判決に反映されたジェンダーの視点とは

 


  • 今回の法廷は、女性たちによって下された判決のため、ジェンダーの視点が貫かれていることが注目されました。それは、戦時性暴力の不処罰をなくそうというこの法廷の目的の一つに見事に応えるものでした。
  • 3、ジェンダーの視点から日本政府へ反論
  • 日本政府は、このような女性への残酷な犯罪行為に対して、サンフランシスコ講和条約や二国間賠償協定などで賠償問題は解決ずみという主張をくり返してきました。この日本政府の主張に対して、判決では、こうした条約の交渉過程に女性は参加しておらず、性奴隷制についても取り上げられなかったので、条約の対象外であると反論しています。国際条約の交渉過程や国際法そのものに内在するジェンダー偏向が戦時性暴力不処罰の文化を継続させてきたと指摘しています。
  • 2、「慰安婦」制度を「強制買春」でなく、「性奴隷制」と呼ぶべき
  • 「強制売春」という言葉は男性の見方であり、慰安所のあまりにも残酷な実態を表すには不適当であり、また、売春という言葉が「自発的」「不道徳」を連想させて被害女性を一層苦しめることになるため、「慰安婦」制度を「強制買春」でなく、「性奴隷制」と呼ぶべきだとしています。

    実際、日本人「慰安婦」がほとんど名乗りでていないのは、性産業から軍の慰安所に連れて行かれた女性が多いためといわれますが、判決では、日本人「慰安婦」の存在がはっきりと認定されました。そして、前歴が売春女性であってもなくても、性奴隷制被害者に変わりないことを明確にしています。
  • 1、ジェンダー犯罪としての「慰安婦」制度の全体像に迫る
  • まず、東京裁判で裁かれることがなかった「慰安婦」制度という日本軍性奴隷制に、焦点をあてています。その悲惨きわまりない実態、特色を証言や証拠に基づいて鮮明に浮かび上がらせ、おそらくこれまでで最も包括的に、そして深く歴史的、法的分析をしています。

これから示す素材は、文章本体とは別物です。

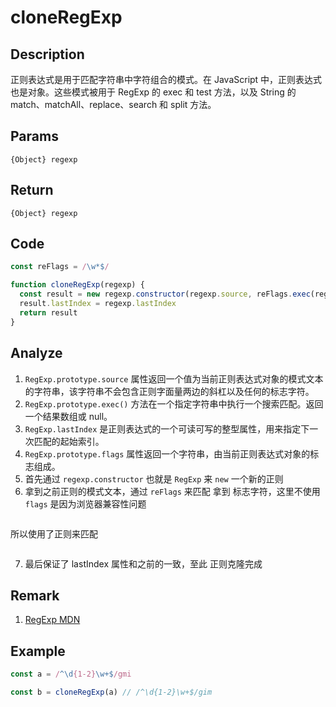 # cloneRegExp 

## Description 
正则表达式是用于匹配字符串中字符组合的模式。在 JavaScript 中，正则表达式也是对象。这些模式被用于 RegExp 的 exec 和 test 方法，以及 String 的 match、matchAll、replace、search 和 split 方法。
## Params
`{Object} regexp`
## Return
`{Object} regexp`

## Code
```js
const reFlags = /\w*$/

function cloneRegExp(regexp) {
  const result = new regexp.constructor(regexp.source, reFlags.exec(regexp))
  result.lastIndex = regexp.lastIndex
  return result
}
```
## Analyze
1. `RegExp.prototype.source` 属性返回一个值为当前正则表达式对象的模式文本的字符串，该字符串不会包含正则字面量两边的斜杠以及任何的标志字符。
2. `RegExp.prototype.exec()` 方法在一个指定字符串中执行一个搜索匹配。返回一个结果数组或 null。
3. `RegExp.lastIndex` 是正则表达式的一个可读可写的整型属性，用来指定下一次匹配的起始索引。
4. `RegExp.prototype.flags` 属性返回一个字符串，由当前正则表达式对象的标志组成。
5. 首先通过 `regexp.constructor` 也就是 `RegExp` 来 `new` 一个新的正则
6. 拿到之前正则的模式文本，通过 `reFlags` 来匹配 拿到 标志字符，这里不使用 `flags` 是因为浏览器兼容性问题

<img  :src="$withBase('/assets/cloneRegexp.png')" />

所以使用了正则来匹配

<img  :src="$withBase('/assets/reg_cloneRegexp.svg')" />


7. 最后保证了 lastIndex 属性和之前的一致，至此 正则克隆完成

## Remark
1. [RegExp MDN](https://developer.mozilla.org/zh-CN/docs/Web/JavaScript/Reference/Global_Objects/RegExp)
## Example
```js
const a = /^\d{1-2}\w+$/gmi

const b = cloneRegExp(a) // /^\d{1-2}\w+$/gim
```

それは、国家が認めた強かんの制度化、奴隷化であり、人道に対する罪と断じています。

    そして、被害者は社会の中で最も弱い立場の年少の女性たちであったと、女性差別、民族・人種差別、階級差別が背景にあることを指摘しています。その被害は、地理的にはアジア太平洋全域に及び、時間的には第二次大戦前から戦争終結まで8年間にわたります。一人ひとりの被害者にとっては、その苦痛はさらに戦後から現在まで半世紀以上も続いています。

    こうして未曾有の規模の戦時性暴力がなぜ起こったのか、判決は「国家、軍国主義、ジェンダー」の項目をたてて、女性たちを天皇の戦争の手段とした日本の軍国主義と家父長制の結びつきをえぐり出しています。